• Task directions: The output should consist solely of the line containing "n'est pas valide" and all lines after it through the final line of the entries below, reproduced exactly.
Records to process section start
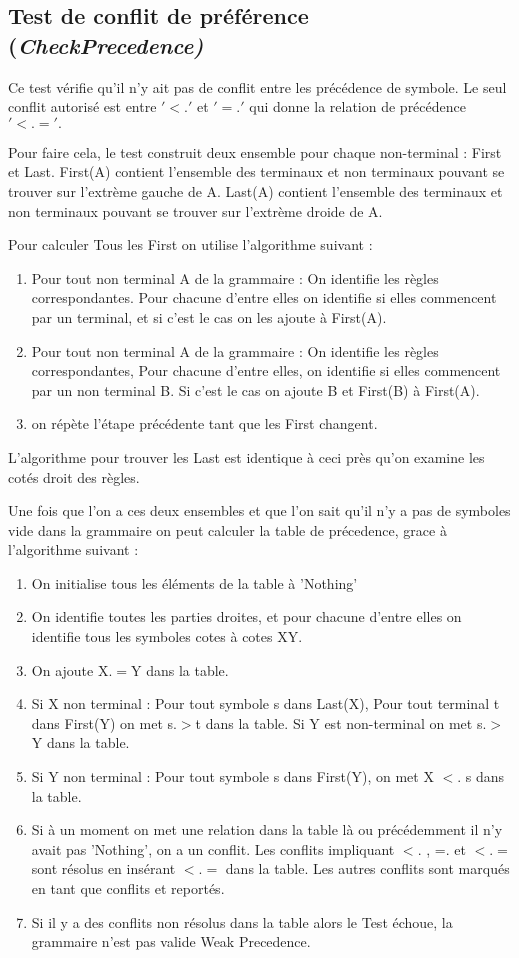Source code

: 	\subsection{Test de conflit de préférence (\emph{CheckPrecedence)}}
		Ce test vérifie qu'il n'y ait pas de conflit entre les précédence
		de symbole. Le seul conflit autorisé est entre $'<.'$ et $'=.'$ qui donne
		la relation de précédence $'<.='.$

		Pour faire cela, le test construit deux ensemble pour chaque non-terminal :
		First et Last. First(A) contient l'ensemble des terminaux et non terminaux 
		pouvant se trouver sur l'extrème gauche de A. Last(A) contient l'ensemble
		des terminaux et non terminaux pouvant se trouver sur l'extrème droide de A. 

		Pour calculer Tous les First on utilise l'algorithme suivant :
		\begin{enumerate}
			\item Pour tout non terminal A de la grammaire : On identifie les règles correspondantes.
			Pour chacune d'entre elles on identifie si elles commencent par un terminal, et si
			c'est le cas on les ajoute à First(A).
			\item Pour tout non terminal A de la grammaire : On identifie les règles correspondantes,
			Pour chacune d'entre elles, on identifie si elles commencent par un non terminal B.
			Si c'est le cas on ajoute B et First(B) à First(A). 
			\item on répète l'étape précédente tant que les First changent.
		\end{enumerate}
		L'algorithme pour trouver les Last est identique à ceci près qu'on examine les cotés droit des règles.
		
		Une fois que l'on a ces deux ensembles et que l'on sait qu'il n'y a pas de symboles vide dans
		la grammaire on  peut calculer la table de précedence, grace à l'algorithme suivant :
		\begin{enumerate}
			\item On initialise tous les éléments de la table à 'Nothing'
			\item On identifie toutes les parties droites, et pour chacune d'entre elles on identifie tous les
			symboles cotes à cotes XY.
			\item On ajoute X$.=$Y dans la table.
			\item Si X non terminal : Pour tout symbole s dans Last(X), Pour tout terminal t dans First(Y)
				on met s$.>$t dans la table. Si Y est non-terminal on met s$.>$Y dans la table.
			\item Si Y non terminal : Pour tout symbole s dans First(Y), on met X $<.$ s dans la table.
			\item Si à un moment on met une relation dans la table là ou précédemment il n'y avait pas 'Nothing',
				on a un conflit. Les conflits impliquant $<.$ , =. et $<.=$ sont résolus en insérant $<.=$ dans
				la table. Les autres conflits sont marqués en tant que conflits et reportés. 
			\item Si il y a des conflits non résolus dans la table alors le Test échoue, la grammaire n'est pas valide
			Weak Precedence.
		\end{enumerate}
Records to process section end
• Exercise result:
			\item Si il y a des conflits non résolus dans la table alors le Test échoue, la grammaire n'est pas valide
			Weak Precedence.
		\end{enumerate}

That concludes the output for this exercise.